A: { int a; float b;
B: { float c; int d;
C: { int b; int c;
}
}
D: { float a;
}
}

The output should look like this.

A: a -> <int, A>
b -> <float, A>
B: a -> <int, A>
b -> <float, A>
c -> <float, B>
d -> <int, B>
C: a -> <int, A>
b -> <int, C> -> <float, A>
c -> <int C> -> <float, B>
d -> <int, local to B>
D: a -> <float D> -> <int, A>
b -> <float, A>

I'v tried so many things. Using vectors, maps and now finally I have decided to use multimaps. No matter what I do I come down to the same problem so it probably has nothing to do with the data-structure I choose.
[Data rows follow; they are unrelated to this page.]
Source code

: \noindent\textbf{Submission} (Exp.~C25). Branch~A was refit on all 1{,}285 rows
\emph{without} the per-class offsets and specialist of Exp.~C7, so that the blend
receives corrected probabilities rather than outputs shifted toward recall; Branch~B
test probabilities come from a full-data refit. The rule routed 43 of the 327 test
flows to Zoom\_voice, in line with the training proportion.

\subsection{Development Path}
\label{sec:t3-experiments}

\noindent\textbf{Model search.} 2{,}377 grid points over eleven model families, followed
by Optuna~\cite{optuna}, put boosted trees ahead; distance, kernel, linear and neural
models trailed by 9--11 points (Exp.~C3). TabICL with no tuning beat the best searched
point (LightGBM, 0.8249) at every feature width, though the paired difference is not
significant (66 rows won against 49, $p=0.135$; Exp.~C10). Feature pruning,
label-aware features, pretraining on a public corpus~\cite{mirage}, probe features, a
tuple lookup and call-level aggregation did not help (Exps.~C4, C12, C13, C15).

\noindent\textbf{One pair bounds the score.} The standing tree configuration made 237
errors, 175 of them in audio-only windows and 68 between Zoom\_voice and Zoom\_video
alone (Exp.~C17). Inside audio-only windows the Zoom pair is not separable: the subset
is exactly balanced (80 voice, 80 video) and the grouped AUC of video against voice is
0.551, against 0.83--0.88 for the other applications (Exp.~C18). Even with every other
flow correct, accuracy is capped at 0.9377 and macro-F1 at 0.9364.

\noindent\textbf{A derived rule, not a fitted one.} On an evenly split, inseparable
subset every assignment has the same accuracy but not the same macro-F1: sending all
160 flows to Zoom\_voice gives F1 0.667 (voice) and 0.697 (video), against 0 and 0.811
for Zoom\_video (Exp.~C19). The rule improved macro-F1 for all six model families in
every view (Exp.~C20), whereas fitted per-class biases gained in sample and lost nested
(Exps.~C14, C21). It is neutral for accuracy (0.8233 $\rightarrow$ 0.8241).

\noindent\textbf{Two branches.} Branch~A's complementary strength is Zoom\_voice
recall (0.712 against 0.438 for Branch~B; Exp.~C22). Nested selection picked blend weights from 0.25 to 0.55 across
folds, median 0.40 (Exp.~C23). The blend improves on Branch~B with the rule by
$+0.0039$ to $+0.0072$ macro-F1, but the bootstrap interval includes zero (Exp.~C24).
The issue is that because I'm reading line by line I end up cout-ing more than what I need to. But if I don't have it cout/iterate the multimaps in the for loop for each line than I'd iterate after they have been erased/popped. I'm not sure what to do logic wise to get the output to display as it should or if I'm even on the right track.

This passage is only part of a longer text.